At the request of U.S. Sen. Morris Shepard, Major E. N. Johnston of the Corps finally arrived in the city in November 1916 to assess the flooding situation and the prospect of federal help. But the Army’s ultimate decision, delivered in December 1919, was that the San Antonio River wasn’t a navigable waterway and thus didn’t qualify for federal aid. Waiting on the promise of federal dollars, the city avoided dealing with its flooding problem, setting up the catastrophe of the 1921 flood.

A decade later, when the Army Air Corps faced the problem of increasingly congested airspace around the pilot training centers at the Kelly and Brooks bases, military leaders pressed for an expansive new combined training field requiring some 2,000 acres of land. But the Army was unwilling to pay for a site, particularly as a host of cities around the country began to offer their own sites free of charge. The first plan floated by the Chamber of Commerce involved the city taxing the properties and firms to be benefitted by the new flying school.

The city attorney concluded that any form of city financing was unconstitutional, forcing the Chamber to seek hundreds of thousands of dollars through private donations. And while some were willing to donate to the Army, the donations fell well short of what was needed to purchase the site. Finally, at the last minute, a local judge ruled that the city could sell notes backed by delinquent property taxes. Local banks loaned the money to the Chamber-created Airport Co. with the promise that the city would repay the loan, and at the very end of December 1927, the city was able to commit funds and the site to the Army.

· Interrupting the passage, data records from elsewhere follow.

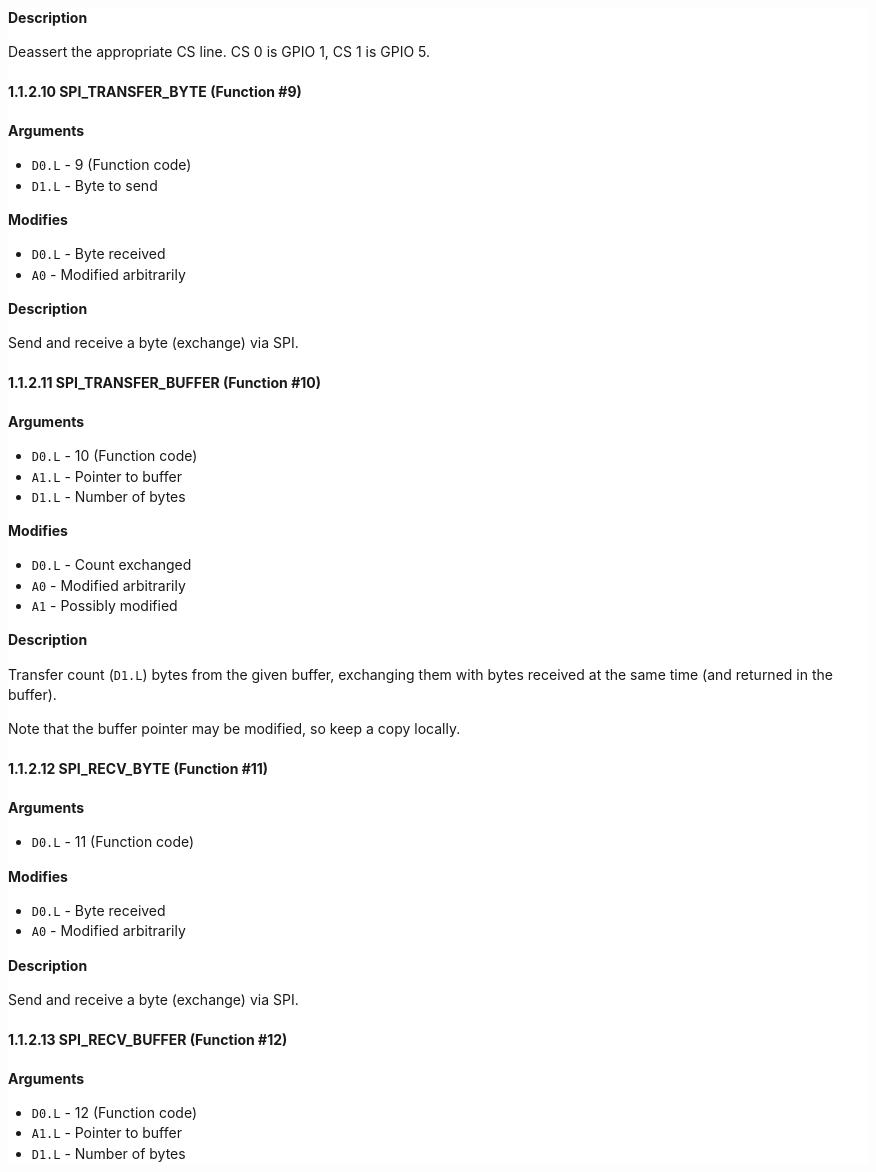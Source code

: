 **Description**

Deassert the appropriate CS line. CS 0 is GPIO 1, CS 1 is GPIO 5.

#### 1.1.2.10 SPI_TRANSFER_BYTE (Function #9)

**Arguments**

* `D0.L` - 9 (Function code)
* `D1.L` - Byte to send

**Modifies**

* `D0.L` -  Byte received
* `A0`   - Modified arbitrarily

**Description**

Send and receive a byte (exchange) via SPI.

#### 1.1.2.11 SPI_TRANSFER_BUFFER (Function #10)

**Arguments**

* `D0.L` - 10 (Function code)
* `A1.L` - Pointer to buffer
* `D1.L` - Number of bytes

**Modifies**

* `D0.L` - Count exchanged
* `A0`   - Modified arbitrarily
* `A1`   - Possibly modified

**Description**

Transfer count (`D1.L`) bytes from the given buffer, exchanging them 
with bytes received at the same time (and returned in the buffer).

Note that the buffer pointer may be modified, so keep a copy locally.

#### 1.1.2.12 SPI_RECV_BYTE (Function #11)

**Arguments**

* `D0.L` - 11 (Function code)

**Modifies**

* `D0.L` - Byte received
* `A0`   - Modified arbitrarily

**Description**

Send and receive a byte (exchange) via SPI.

#### 1.1.2.13 SPI_RECV_BUFFER (Function #12)

**Arguments**

* `D0.L` - 12 (Function code)
* `A1.L` - Pointer to buffer
* `D1.L` - Number of bytes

The efforts to have Washington boost San Antonio’s fortunes didn’t end with the development of the “West Point of the Air” at the base then called Randolph Field. Even after the massive expansion of military missions in the city during World War II, local business leaders continued to look to DC, promoting the city as the home for the planned Air Force Academy in the early 1950s. They appeared convinced that San Antonio had a special relationship with the Air Force. The Chamber promoted locations at Kelly and Lackland, and finally suggested a Camp Bullis site for the new Academy. However, the city ultimately lost out to Colorado Springs.

And we’ve since lost other Air Force missions and bases, since Kelly and Brooks have been forever changed by base realignment.

In repeatedly looking to the military and the federal government to bestow jobs and economic wealth, successive generations of local leaders have too often chosen to ignore the realities of the city’s true situation and its needs. Public improvements, such as flood control and new roads, were often deferred or ignored in favor of accommodating the Army or the Air Force.

By regularly looking outward — to Washington, or to Silicon Valley, or to Japan — for jobs and new employers, San Antonio’s business leaders have focused on marketing, rather than developing, the city. Yet the recent renewal of city funding for Pre-K SA and approval of Proposition B, the SA Ready to Work initiative, suggest local voters see the imperative to invest in San Antonians.

Our leaders need to focus their efforts — and more public dollars — on the people and the obvious needs of this community.

Heywood Sanders is a professor of public policy at the University of Texas at San Antonio.